Transcribe each line of the material as it is, and drop any picture.

■ ■ ■

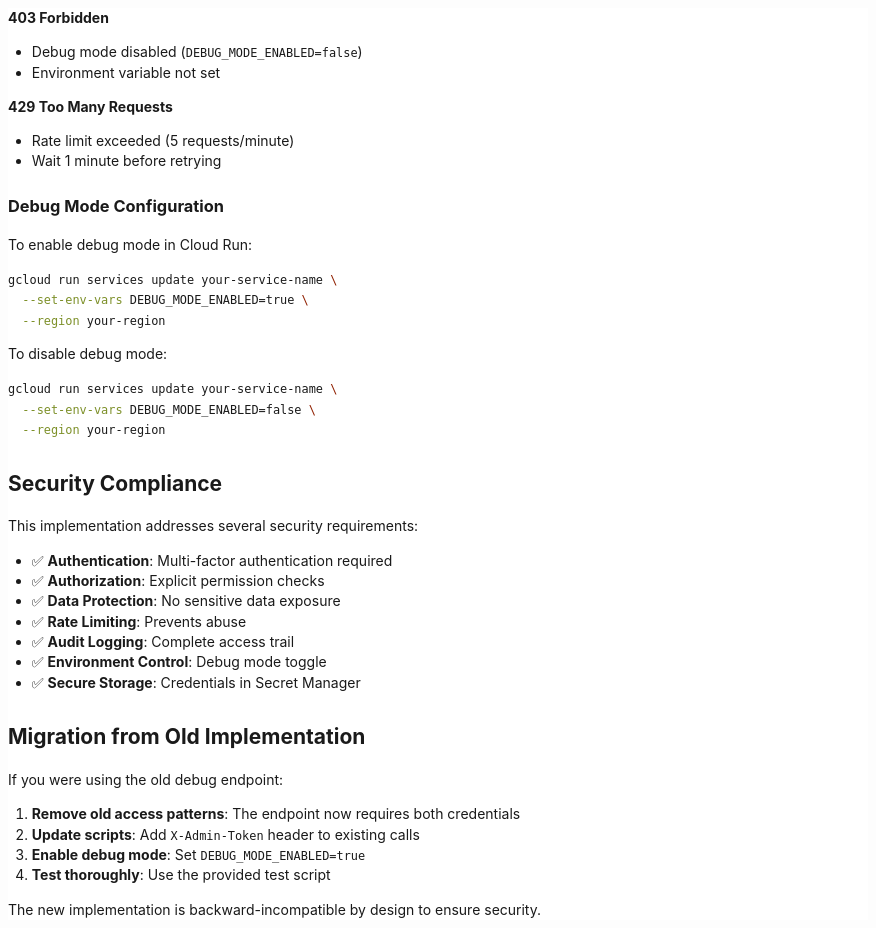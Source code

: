 **403 Forbidden**

- Debug mode disabled (`DEBUG_MODE_ENABLED=false`)
- Environment variable not set

**429 Too Many Requests**

- Rate limit exceeded (5 requests/minute)
- Wait 1 minute before retrying

### Debug Mode Configuration

To enable debug mode in Cloud Run:

```bash
gcloud run services update your-service-name \
  --set-env-vars DEBUG_MODE_ENABLED=true \
  --region your-region
```

To disable debug mode:

```bash
gcloud run services update your-service-name \
  --set-env-vars DEBUG_MODE_ENABLED=false \
  --region your-region
```

## Security Compliance

This implementation addresses several security requirements:

- ✅ **Authentication**: Multi-factor authentication required
- ✅ **Authorization**: Explicit permission checks
- ✅ **Data Protection**: No sensitive data exposure
- ✅ **Rate Limiting**: Prevents abuse
- ✅ **Audit Logging**: Complete access trail
- ✅ **Environment Control**: Debug mode toggle
- ✅ **Secure Storage**: Credentials in Secret Manager

## Migration from Old Implementation

If you were using the old debug endpoint:

1. **Remove old access patterns**: The endpoint now requires both credentials
2. **Update scripts**: Add `X-Admin-Token` header to existing calls
3. **Enable debug mode**: Set `DEBUG_MODE_ENABLED=true`
4. **Test thoroughly**: Use the provided test script

The new implementation is backward-incompatible by design to ensure security.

■ ■ ■

● Task solution
Source code

: **403 Forbidden**

- Debug mode disabled (`DEBUG_MODE_ENABLED=false`)
- Environment variable not set

**429 Too Many Requests**

- Rate limit exceeded (5 requests/minute)
- Wait 1 minute before retrying

### Debug Mode Configuration

To enable debug mode in Cloud Run:

```bash
gcloud run services update your-service-name \
  --set-env-vars DEBUG_MODE_ENABLED=true \
  --region your-region
```

To disable debug mode:

```bash
gcloud run services update your-service-name \
  --set-env-vars DEBUG_MODE_ENABLED=false \
  --region your-region
```

## Security Compliance

This implementation addresses several security requirements:

- ✅ **Authentication**: Multi-factor authentication required
- ✅ **Authorization**: Explicit permission checks
- ✅ **Data Protection**: No sensitive data exposure
- ✅ **Rate Limiting**: Prevents abuse
- ✅ **Audit Logging**: Complete access trail
- ✅ **Environment Control**: Debug mode toggle
- ✅ **Secure Storage**: Credentials in Secret Manager

## Migration from Old Implementation

If you were using the old debug endpoint:

1. **Remove old access patterns**: The endpoint now requires both credentials
2. **Update scripts**: Add `X-Admin-Token` header to existing calls
3. **Enable debug mode**: Set `DEBUG_MODE_ENABLED=true`
4. **Test thoroughly**: Use the provided test script

The new implementation is backward-incompatible by design to ensure security.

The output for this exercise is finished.